On Tue, Oct 9, 2018 at 2:55 AM Christian König
<ckoenig.leichtzumerken@gmail.com> wrote:
>
> Am 08.10.2018 um 19:40 schrieb Nayan Deshmukh:
> > Hi Christian,
> >
> > I am a bit confused with this patch. It will be better if you can
> > explain what these 3 functions are supposed to do. From my
> > understanding this is what they are supposed to do:
> >
> > 1. drm_sched_job_timedout: This function is called when a job has been
> > executing for more than "timeout" seconds. This function needs to
> > identify the wrong job and call the timedout_job function which will
> > notify the driver of that job and the gpu should be recovered to its
> > original state.
> >
> > 2. drm_sched_hw_job_reset: stop the scheduler if it contains the bad
> > job. ATM this function first removes all the callback and goes through
> > the ring_mirror_list afterward to find the bad job. I think it should
> > do it in the opposite order. Or my understanding of this function is
> > not fully correct.
>
> That function actually has a couple of bugs itself, but it is irrelevant
> for the current patch.
>
> > 3. drm_sched_job_recovery: recover jobs after a reset. It resubmits
> > the job to the hardware queue avoiding the guilty job.
>
> That function is completely unrelated and only called after recovering
> from a hard reset.
>
> >
> > Some other questions and suggestions:
> >
> > 1. We can avoid the race condition altogether if we shift the
> > canceling and rescheduling of the timedout work item to the
> > drm_sched_process_job().
>
> That won't work. drm_sched_process_job() is called from interrupt
> context and can't sync with a timeout worker.
>
> > 2. How does removing and adding the callback help with the race
> > condition?
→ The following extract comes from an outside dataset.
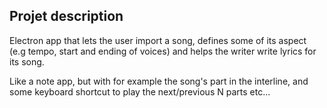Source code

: ## Projet description
Electron app that lets the user import a song, defines some of its aspect (e.g tempo, start and ending of voices) and helps the writer write lyrics for its song.

Like a note app, but with for example the song's part in the interline, and some keyboard shortcut to play the next/previous N parts etc...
Moreover, the hardware might execute some jobs while we are
> > in this function leading to more races.
>
> We need to make sure that the underlying hardware fence doesn't signal
> and triggers new processing while we are about to call the drivers
> timeout function to reset the hardware.
>
> This is done by removing the callbacks in reverse order (e.g. newest to
> oldest).
>
> If we find that we can't remove the callback because the hardware has
> actually continued and the fence has already signaled we add back the
> callback again in normal order (e.g. oldest to newest) starting from the
> job which was already  signaled.
Why do we need to call drm_sched_process_job() again for the last signaled job?

Regards,
Nayan
>
> >
> > 3. What is the order in which the above 3 functions should be executed
> > by the hardware? I think the answer to this question might clear a lot
> > of my doubts.
>
> If we can quickly recover from a problem only the
> drm_sched_job_timedout() should be execute.
>
> The other two are for hard resets where we need to stop multiple
> scheduler instances and get them running again.
>
> That the karma handling is mixed into that is rather unfortunate and
> actually quite buggy as well.
>
> I should probably also clean that up.
>
> Regards,
> Christian.
>
> >
> > Regards,
> > Nayan
> >
> > On Mon, Oct 8, 2018 at 8:36 PM Christian König
> > <ckoenig.leichtzumerken@gmail.com> wrote:
> >> We need to make sure that we don't race between job completion and
> >> timeout.
> >>
> >> Signed-off-by: Christian König <christian.koenig@amd.com>
> >> ---
> >>   drivers/gpu/drm/scheduler/sched_main.c | 28 +++++++++++++++++++++++++++-
> >>   1 file changed, 27 insertions(+), 1 deletion(-)
> >>
> >> diff --git a/drivers/gpu/drm/scheduler/sched_main.c b/drivers/gpu/drm/scheduler/sched_main.c
> >> index bd7d11c47202..ad3c57c9fd21 100644
> >> --- a/drivers/gpu/drm/scheduler/sched_main.c
> >> +++ b/drivers/gpu/drm/scheduler/sched_main.c
> >> @@ -248,14 +248,40 @@ static void drm_sched_job_begin(struct drm_sched_job *s_job)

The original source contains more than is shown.